Houston-based Spectra Energy is working on small expansions on two of the three pipelines coming into the region to be in-service by early 2017.
In September, Spectra and Northeast Utilities — CL&P’s parent company — announced a $3 billion expansion of the pipeline system, which more fully addresses the problem. That should be finished by late 2018.
Natural gas demand rising
Further complicating matters is that more commercial and residential customers are signing up for natural gas heating. Natural gas utilities Yankee Gas, Connecticut Natural Gas, and Southern Connecticut Gas — all owned by the parent companies of CL&P and UI — now have 576,289 customers, a 2 percent increase over 2013.

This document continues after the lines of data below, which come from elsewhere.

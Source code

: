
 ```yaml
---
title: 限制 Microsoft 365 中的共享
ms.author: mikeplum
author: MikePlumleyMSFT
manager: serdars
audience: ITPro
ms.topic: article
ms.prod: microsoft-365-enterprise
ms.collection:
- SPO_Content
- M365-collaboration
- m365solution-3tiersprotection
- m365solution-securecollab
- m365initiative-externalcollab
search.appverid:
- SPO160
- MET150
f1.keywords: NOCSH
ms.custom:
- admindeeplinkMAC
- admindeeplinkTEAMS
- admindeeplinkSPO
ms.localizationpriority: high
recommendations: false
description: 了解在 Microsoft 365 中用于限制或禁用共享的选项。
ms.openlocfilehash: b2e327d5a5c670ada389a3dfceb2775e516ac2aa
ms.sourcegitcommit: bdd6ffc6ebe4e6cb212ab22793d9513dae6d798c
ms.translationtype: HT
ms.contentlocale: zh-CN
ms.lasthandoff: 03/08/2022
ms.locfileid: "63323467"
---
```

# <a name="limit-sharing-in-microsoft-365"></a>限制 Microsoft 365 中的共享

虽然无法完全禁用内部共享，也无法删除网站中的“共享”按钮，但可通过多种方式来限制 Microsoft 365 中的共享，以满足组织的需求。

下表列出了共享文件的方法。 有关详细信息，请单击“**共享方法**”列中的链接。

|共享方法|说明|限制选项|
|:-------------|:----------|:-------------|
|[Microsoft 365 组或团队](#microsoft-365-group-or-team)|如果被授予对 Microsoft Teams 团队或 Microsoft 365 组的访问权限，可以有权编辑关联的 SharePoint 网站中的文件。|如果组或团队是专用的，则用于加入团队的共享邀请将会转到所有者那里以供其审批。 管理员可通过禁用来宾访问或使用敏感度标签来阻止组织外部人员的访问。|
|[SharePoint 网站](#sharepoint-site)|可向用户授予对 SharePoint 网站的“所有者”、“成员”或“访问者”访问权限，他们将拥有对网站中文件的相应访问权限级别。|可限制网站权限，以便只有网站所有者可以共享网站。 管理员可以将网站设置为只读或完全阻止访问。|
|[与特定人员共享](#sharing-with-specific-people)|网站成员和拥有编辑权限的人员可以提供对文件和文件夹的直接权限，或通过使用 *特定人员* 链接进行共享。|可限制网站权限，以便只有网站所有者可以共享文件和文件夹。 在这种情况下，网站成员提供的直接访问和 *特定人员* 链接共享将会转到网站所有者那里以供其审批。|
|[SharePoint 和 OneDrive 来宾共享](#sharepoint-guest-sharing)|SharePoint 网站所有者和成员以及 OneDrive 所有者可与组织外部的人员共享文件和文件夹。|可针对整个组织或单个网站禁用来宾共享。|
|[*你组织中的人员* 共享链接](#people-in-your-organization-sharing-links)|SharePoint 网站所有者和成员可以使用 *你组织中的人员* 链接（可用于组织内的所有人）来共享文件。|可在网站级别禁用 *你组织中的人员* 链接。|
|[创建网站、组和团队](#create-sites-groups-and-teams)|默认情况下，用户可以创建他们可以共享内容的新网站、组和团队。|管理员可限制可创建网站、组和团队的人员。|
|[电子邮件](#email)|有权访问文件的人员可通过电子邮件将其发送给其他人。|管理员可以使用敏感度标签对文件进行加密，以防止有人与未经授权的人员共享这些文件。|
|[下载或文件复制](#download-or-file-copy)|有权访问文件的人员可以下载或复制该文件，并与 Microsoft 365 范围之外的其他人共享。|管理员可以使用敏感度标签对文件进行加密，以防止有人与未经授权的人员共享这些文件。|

Those natural gas heating customers likely won’t see much of a pricing impact on their bills, as natural gas utility rates already are set, Dykes said.
However, they will influence power prices as additional natural gas heating customers take up more space in pipelines bringing fuel to the region, leaving less room for power plants.
Even with more heating customers, EIA is predicting natural gas heating consumption will drop 9.1 percent in New England this winter, largely because NOAA predicts milder weather.
“It is harder to predict pipeline constraints,” Cogan said. “That will likely affect electricity bills in New England.”
CORRECTION: A previous version of this article wrongly attributed the New Hampshire rate increase to NU utility Public Service of New Hampshire, when actually the PSNH rate is decreasing 3 percent while other New Hampshire utilities are increasing their rates.